It’s not just about the software anymore. It’s a lot more complex than that.
One of my favorite quotes from Gary Smith is a few years old: “It’s the software, stupid!” That statement was made way back in 2006. While it was, and in some ways still is, very illustrative, I believe it also points to one extreme in the back and forth between focusing on hardware then software to differentiate our electronic systems. At the point in time Gary made the statement that software costs and complexity were seen as under-addressed by the design tools and flows in use. Much of the investment in tools and methodologies was focused on improving the hardware portion of the system.
Over the past few years we’ve had significant expansion in the capabilities, methodologies and tools available to allow earlier software development, more detailed analysis of software hardware interactions, and improvements in software optimization. Virtual platforms have been enabled by the more abstract modeling methodologies and standards in the ESL domain. The more abstract approaches also have enabled more detailed analysis and visibility into how efficiently the software is interacting with the hardware. While I don’t think the focus on architectural modeling and virtual platform creation is quite ubiquitous, I do believe it is well established as a mainstream valuable systems design capability.
In some ways I think some of us may have swung to the software extreme, believing that much of the system differentiation is coming from software with hardware becoming a commodity.
This pendulum movement of our focus from hardware to software and back again was highlighted for me a few weeks ago at the ARM Techcon. HP’s Martin Fink gave a keynote entitled, “The New Style of IT.” One of the key technology shifts he identified was a shift to “energy and algorithm optimized SoC ecosystems,” a mouthful but also an indication of his thinking that IT is not just about the software. It’s about the software, the hardware, and their interaction in the system to deliver a compelling solution. To create an energy- and algorithm-optimized SoC we need tools and methodologies to analyze all of the interactions and interdependencies between the software and the hardware in our systems. The abstraction enabled by system-level design techniques allows us to begin to address these kinds of optimizations.
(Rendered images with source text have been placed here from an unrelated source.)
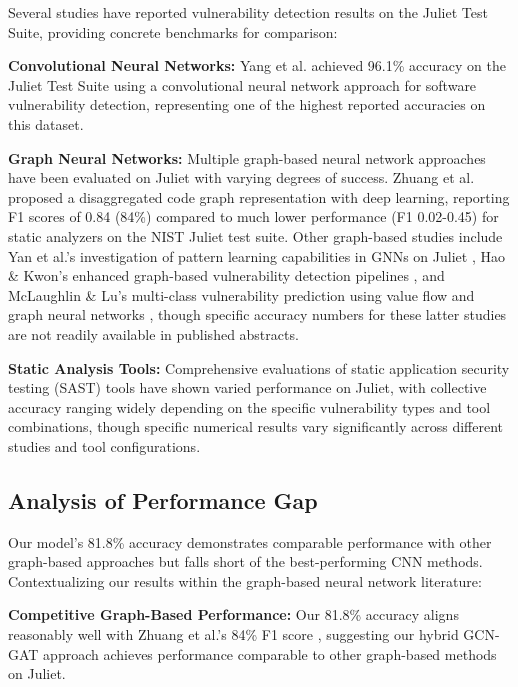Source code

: Several studies have reported vulnerability detection results on the Juliet Test Suite, providing concrete benchmarks for comparison:

\textbf{Convolutional Neural Networks:} Yang et al. \cite{yang2022cnn} achieved 96.1\% accuracy on the Juliet Test Suite using a convolutional neural network approach for software vulnerability detection, representing one of the highest reported accuracies on this dataset.

\textbf{Graph Neural Networks:} Multiple graph-based neural network approaches have been evaluated on Juliet with varying degrees of success. Zhuang et al. \cite{zhuang2021disaggregated} proposed a disaggregated code graph representation with deep learning, reporting F1 scores of 0.84 (84\%) compared to much lower performance (F1 0.02-0.45) for static analyzers on the NIST Juliet test suite. Other graph-based studies include Yan et al.'s investigation of pattern learning capabilities in GNNs on Juliet \cite{yan2022pattern}, Hao \& Kwon's enhanced graph-based vulnerability detection pipelines \cite{hao2024enhancing}, and McLaughlin \& Lu's multi-class vulnerability prediction using value flow and graph neural networks \cite{mclaughlin2024multiclass}, though specific accuracy numbers for these latter studies are not readily available in published abstracts.

\textbf{Static Analysis Tools:} Comprehensive evaluations of static application security testing (SAST) tools have shown varied performance on Juliet, with collective accuracy ranging widely depending on the specific vulnerability types and tool combinations, though specific numerical results vary significantly across different studies and tool configurations.

\subsection{Analysis of Performance Gap}

Our model's 81.8\% accuracy demonstrates comparable performance with other graph-based approaches but falls short of the best-performing CNN methods. Contextualizing our results within the graph-based neural network literature:

\textbf{Competitive Graph-Based Performance:} Our 81.8\% accuracy aligns reasonably well with Zhuang et al.'s 84\% F1 score \cite{zhuang2021disaggregated}, suggesting our hybrid GCN-GAT approach achieves performance comparable to other graph-based methods on Juliet.

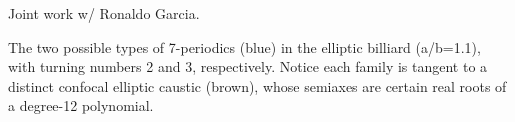 Joint work w/ Ronaldo Garcia.

The two possible types of 7-periodics (blue) in the elliptic billiard (a/b=1.1), with turning numbers 2 and 3, respectively. Notice each family is tangent to a distinct confocal elliptic caustic (brown), whose semiaxes are certain real roots of a degree-12 polynomial.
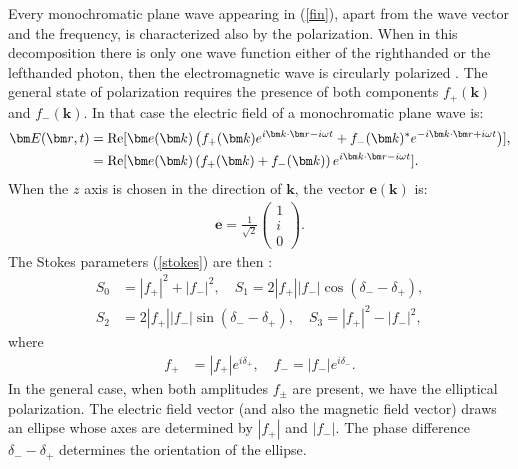\documentclass[onecolumn,aps,pra,12pt]{revtex4-1}
\begin{document}
Every monochromatic plane wave appearing in (\ref{fin}), apart from the wave vector and the frequency, is characterized also by the polarization. When in this decomposition there is only one wave function either of the righthanded or the lefthanded photon, then the electromagnetic wave is circularly polarized \cite{jackson}. The general state of polarization requires the presence of both components $f_+({\bm k})$ and $f_-({\bm k})$. In that case the electric field of a monochromatic plane wave is:
\begin{align}\label{el}
{\bm E}({\bm r},t)&={\rm{Re}}[{\bm e}({\bm k})\left(f_+({\bm k})e^{i\bm k\cdot\bm r-i\omega t}+f_-({\bm k})^*e^{-i\bm k\cdot\bm r+i\omega t}\right)],\nonumber\\
&={\rm{Re}}[{\bm e}({\bm k})\left(f_+({\bm k})+f_-({\bm k})\right)e^{i\bm k\cdot\bm r-i\omega t}].
\end{align}
When the $z$ axis is chosen in the direction of ${\bm k}$, the vector ${\bm e}({\bm k})$ is:
\begin{align}\label{pol,bbdh}
{\bm e}=\frac{1}{\sqrt{2}}\left(\begin{array}{c}1\\i\\0
\end{array}\right).
\end{align}
The Stokes  parameters (\ref{stokes}) are then \cite{jack,pol}:
\begin{align}\label{stokes1}
S_0&=|f_+|^2+|f_-|^2,\quad S_1=2|f_+||f_-|\cos(\delta_--\delta_+),\nonumber\\
S_2&=2|f_+||f_-|\sin(\delta_--\delta_+),\quad S_3=|f_+|^2-|f_-|^2,
\end{align}
where
\begin{align}\label{stokes2}
f_+&=|f_+|e^{i\delta_+},\quad f_-=|f_-| e^{i\delta_-}.
\end{align}
In the general case, when both amplitudes $f_\pm$ are present, we have the elliptical polarization. The electric field vector (and also the magnetic field vector) draws an ellipse whose axes are determined by $|f_+|$ and $|f_-|$. The phase difference $\delta_--\delta_+$ determines the orientation of the ellipse.
\end{document}
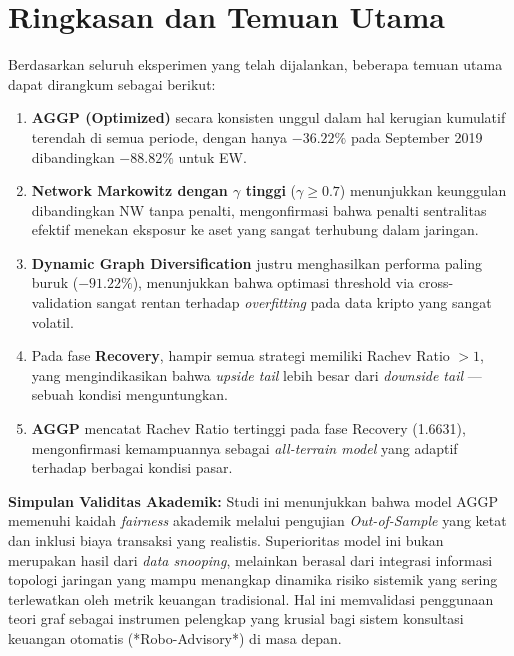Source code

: \documentclass[12pt,a4paper]{article}
\begin{document}
\section{Ringkasan dan Temuan Utama}

Berdasarkan seluruh eksperimen yang telah dijalankan, beberapa temuan utama
dapat dirangkum sebagai berikut:

\begin{enumerate}[leftmargin=2cm]
  \item \textbf{AGGP (Optimized)} secara konsisten unggul dalam hal kerugian
        kumulatif terendah di semua periode, dengan hanya $-36.22\%$ pada
        September 2019 dibandingkan $-88.82\%$ untuk EW.

  \item \textbf{Network Markowitz dengan $\gamma$ tinggi} ($\gamma \geq 0.7$)
        menunjukkan keunggulan dibandingkan NW tanpa penalti, mengonfirmasi
        bahwa penalti sentralitas efektif menekan eksposur ke aset yang sangat
        terhubung dalam jaringan.

  \item \textbf{Dynamic Graph Diversification} justru menghasilkan performa
        paling buruk ($-91.22\%$), menunjukkan bahwa optimasi threshold via
        cross-validation sangat rentan terhadap \emph{overfitting} pada data
        kripto yang sangat volatil.

  \item Pada fase \textbf{Recovery}, hampir semua strategi memiliki Rachev
        Ratio $> 1$, yang mengindikasikan bahwa \emph{upside tail} lebih besar
        dari \emph{downside tail} --- sebuah kondisi menguntungkan.

  \item \textbf{AGGP} mencatat Rachev Ratio tertinggi pada fase Recovery
        (1.6631), mengonfirmasi kemampuannya sebagai \emph{all-terrain model}
        yang adaptif terhadap berbagai kondisi pasar.
\end{enumerate}

\textbf{Simpulan Validitas Akademik:}
Studi ini menunjukkan bahwa model AGGP memenuhi kaidah \textit{fairness} akademik melalui pengujian \textit{Out-of-Sample} yang ketat dan inklusi biaya transaksi yang realistis. Superioritas model ini bukan merupakan hasil dari \textit{data snooping}, melainkan berasal dari integrasi informasi topologi jaringan yang mampu menangkap dinamika risiko sistemik yang sering terlewatkan oleh metrik keuangan tradisional. Hal ini memvalidasi penggunaan teori graf sebagai instrumen pelengkap yang krusial bagi sistem konsultasi keuangan otomatis (*Robo-Advisory*) di masa depan.
\end{document}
While I still like the sound of Gary’s quote, and a Google search will show that the statement is still being actively made today, I believe an isolated focus is an oversimplification that will not lead to success. Leveraging and maximizing the capabilities of the complete system—hardware, software, and the interaction between domains—is required to field successful systems. Perhaps the updated statement should be, “It’s the system, stupid!”